В лицо ему бьет ветер, дергает волосы, выдувает из глаз слезы. По траве, по кустам, по телеграфным столбам прыгают желтые пятна света из окон. Впереди при поворотах видны скрученные снопы искр от паровоза, быстро раскручивающиеся и тающие в темноте. Наверху, в глубоком пепельном небе, светятся бесконечные звезды, сияет, дымится Млечный Путь, а к северу — будто бездонный провал: нет звезд, и ничего нет, одна глухая черная пустота.

Панкову радостно. Сколько километров осталось до дому? Три? Пять? Он дышит глубоко и трудно, с усилием выталкивая из груди плотный воздух, но не хочет отвернуться, не хочет уйти в вагон.

А черная пустота все надвигается, теперь только над головой горят звезды, а Василий все не может понять, что это такое.

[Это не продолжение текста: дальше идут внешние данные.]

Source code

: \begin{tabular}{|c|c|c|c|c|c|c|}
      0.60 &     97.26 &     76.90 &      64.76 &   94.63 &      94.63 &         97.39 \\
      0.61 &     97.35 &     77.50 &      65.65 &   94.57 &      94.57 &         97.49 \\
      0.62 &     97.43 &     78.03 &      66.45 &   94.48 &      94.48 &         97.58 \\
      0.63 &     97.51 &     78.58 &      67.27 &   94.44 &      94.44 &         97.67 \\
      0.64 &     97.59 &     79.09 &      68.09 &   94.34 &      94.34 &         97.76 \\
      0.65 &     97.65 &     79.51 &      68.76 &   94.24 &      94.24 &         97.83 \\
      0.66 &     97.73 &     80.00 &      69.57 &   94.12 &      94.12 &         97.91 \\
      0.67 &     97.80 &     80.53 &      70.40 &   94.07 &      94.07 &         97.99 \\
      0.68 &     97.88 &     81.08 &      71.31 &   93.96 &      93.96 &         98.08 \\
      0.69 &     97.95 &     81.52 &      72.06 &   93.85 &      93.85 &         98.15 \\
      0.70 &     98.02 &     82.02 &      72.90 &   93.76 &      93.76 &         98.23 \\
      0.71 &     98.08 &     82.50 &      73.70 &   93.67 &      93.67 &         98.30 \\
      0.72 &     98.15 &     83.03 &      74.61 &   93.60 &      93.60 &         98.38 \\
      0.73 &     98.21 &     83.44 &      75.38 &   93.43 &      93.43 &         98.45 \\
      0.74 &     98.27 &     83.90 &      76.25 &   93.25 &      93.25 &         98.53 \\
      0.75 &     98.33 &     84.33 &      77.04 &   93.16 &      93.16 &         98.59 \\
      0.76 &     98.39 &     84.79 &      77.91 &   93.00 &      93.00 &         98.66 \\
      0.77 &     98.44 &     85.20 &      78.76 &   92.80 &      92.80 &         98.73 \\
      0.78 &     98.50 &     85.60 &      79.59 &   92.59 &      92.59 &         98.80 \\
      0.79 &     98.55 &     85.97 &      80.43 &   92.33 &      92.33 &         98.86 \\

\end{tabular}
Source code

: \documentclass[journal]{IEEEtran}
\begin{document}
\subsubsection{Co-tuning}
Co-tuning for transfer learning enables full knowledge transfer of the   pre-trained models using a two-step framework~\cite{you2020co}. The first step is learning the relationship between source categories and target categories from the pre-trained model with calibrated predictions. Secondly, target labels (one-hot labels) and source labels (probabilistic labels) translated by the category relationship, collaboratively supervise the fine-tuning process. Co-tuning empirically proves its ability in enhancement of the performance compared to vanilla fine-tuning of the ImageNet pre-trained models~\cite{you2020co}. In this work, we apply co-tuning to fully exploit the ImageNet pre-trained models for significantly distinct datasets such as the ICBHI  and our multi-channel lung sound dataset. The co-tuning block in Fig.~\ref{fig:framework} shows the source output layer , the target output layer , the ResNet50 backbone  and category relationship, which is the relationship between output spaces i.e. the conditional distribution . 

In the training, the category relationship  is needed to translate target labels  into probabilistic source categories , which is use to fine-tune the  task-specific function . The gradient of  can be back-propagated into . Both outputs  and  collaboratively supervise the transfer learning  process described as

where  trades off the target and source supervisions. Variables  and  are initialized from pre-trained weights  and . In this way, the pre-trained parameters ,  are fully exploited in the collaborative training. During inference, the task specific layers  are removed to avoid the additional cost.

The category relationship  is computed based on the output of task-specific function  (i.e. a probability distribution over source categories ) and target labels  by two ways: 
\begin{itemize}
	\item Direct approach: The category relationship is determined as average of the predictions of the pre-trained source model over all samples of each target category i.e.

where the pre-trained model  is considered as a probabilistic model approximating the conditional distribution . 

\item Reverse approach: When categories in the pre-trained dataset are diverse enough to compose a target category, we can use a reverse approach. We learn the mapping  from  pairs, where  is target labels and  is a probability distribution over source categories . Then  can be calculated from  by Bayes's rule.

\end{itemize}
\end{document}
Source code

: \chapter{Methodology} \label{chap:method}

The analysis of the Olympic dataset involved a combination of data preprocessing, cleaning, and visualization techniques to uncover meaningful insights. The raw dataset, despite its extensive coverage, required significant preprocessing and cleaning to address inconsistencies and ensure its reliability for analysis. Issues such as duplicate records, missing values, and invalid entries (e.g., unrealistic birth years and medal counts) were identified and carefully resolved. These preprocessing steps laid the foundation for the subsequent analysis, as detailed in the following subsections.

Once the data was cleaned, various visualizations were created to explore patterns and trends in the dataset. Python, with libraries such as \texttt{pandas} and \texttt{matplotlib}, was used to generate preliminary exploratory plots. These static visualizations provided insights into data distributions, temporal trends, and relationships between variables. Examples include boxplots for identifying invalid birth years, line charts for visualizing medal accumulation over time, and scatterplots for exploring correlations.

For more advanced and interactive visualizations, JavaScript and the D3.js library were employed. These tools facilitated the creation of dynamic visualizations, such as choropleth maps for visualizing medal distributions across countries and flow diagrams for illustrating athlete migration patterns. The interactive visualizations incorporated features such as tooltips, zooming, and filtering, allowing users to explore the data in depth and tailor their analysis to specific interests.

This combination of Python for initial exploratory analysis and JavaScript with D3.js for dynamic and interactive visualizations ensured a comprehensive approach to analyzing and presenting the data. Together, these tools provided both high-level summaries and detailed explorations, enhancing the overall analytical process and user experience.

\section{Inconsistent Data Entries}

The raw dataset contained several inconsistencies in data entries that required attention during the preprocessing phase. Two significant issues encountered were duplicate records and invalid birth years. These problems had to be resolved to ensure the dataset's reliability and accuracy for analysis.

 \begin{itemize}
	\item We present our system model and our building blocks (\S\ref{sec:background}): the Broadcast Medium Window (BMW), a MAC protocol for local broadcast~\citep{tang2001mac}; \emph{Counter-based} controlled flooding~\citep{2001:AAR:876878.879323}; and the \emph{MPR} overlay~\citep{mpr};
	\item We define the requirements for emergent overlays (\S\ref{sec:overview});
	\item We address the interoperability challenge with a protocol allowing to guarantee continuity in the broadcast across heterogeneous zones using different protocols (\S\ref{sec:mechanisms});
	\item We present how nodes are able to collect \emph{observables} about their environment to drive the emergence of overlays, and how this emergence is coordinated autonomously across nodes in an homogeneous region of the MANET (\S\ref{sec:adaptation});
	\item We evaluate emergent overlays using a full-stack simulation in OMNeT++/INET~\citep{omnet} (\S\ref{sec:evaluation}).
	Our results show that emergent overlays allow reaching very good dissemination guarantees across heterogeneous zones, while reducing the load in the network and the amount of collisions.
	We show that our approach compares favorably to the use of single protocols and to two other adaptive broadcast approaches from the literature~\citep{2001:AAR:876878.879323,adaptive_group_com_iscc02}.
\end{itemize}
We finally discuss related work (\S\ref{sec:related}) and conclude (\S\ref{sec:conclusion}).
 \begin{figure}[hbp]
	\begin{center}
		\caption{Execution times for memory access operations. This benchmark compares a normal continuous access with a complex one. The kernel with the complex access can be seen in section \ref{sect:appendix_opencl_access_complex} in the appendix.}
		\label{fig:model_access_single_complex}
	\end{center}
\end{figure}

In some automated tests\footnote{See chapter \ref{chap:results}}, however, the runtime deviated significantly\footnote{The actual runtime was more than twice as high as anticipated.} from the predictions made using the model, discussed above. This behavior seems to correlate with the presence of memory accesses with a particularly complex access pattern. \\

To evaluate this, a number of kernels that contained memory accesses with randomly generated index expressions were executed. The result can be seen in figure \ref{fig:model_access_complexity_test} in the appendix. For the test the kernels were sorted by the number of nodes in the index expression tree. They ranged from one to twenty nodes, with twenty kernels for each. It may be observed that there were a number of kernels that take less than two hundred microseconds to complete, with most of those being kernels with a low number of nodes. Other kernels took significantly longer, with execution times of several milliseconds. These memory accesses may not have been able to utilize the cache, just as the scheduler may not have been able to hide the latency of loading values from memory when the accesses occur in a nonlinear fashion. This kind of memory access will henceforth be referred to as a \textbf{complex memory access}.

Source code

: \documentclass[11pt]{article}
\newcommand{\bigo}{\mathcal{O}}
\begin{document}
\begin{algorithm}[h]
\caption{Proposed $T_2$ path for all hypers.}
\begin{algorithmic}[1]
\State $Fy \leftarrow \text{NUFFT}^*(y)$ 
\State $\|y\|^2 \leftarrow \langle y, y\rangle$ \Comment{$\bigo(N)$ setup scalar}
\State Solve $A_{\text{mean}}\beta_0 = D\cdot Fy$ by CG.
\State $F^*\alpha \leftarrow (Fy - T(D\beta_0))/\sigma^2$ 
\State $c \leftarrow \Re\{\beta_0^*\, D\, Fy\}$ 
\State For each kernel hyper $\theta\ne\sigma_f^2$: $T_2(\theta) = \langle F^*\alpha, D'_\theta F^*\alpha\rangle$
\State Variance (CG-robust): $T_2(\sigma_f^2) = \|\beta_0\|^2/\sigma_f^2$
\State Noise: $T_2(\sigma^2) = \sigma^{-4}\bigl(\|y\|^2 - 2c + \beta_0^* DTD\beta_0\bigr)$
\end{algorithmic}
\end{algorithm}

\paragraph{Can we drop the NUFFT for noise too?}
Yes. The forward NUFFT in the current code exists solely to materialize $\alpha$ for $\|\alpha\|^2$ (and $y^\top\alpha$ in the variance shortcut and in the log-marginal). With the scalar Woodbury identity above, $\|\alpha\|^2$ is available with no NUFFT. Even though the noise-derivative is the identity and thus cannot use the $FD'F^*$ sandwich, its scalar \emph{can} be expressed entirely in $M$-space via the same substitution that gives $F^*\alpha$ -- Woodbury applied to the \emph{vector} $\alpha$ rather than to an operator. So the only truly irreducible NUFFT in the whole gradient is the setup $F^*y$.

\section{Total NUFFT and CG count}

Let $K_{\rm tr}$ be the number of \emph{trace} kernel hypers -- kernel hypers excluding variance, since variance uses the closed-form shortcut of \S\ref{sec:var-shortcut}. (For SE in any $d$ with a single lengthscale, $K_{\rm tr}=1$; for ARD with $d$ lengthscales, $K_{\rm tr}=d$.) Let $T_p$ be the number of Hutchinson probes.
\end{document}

Но вот в лицо ему бьют первые сильные капли дождя, ветер холодеет, и тут только Василий понимает: то, что раньше казалось пустотой, было на самом деле дождевой тучей. Он отступает в глубь площадки, вытирает мокрое лицо холодной рукой и идет в вагон.

В вагоне душно. Панков останавливается возле своей полки, смотрит вдоль длинного, слабо освещенного прохода с торчащими с полок ногами, пробует свои чемоданы и, подумав, надевает пыльник и шляпу.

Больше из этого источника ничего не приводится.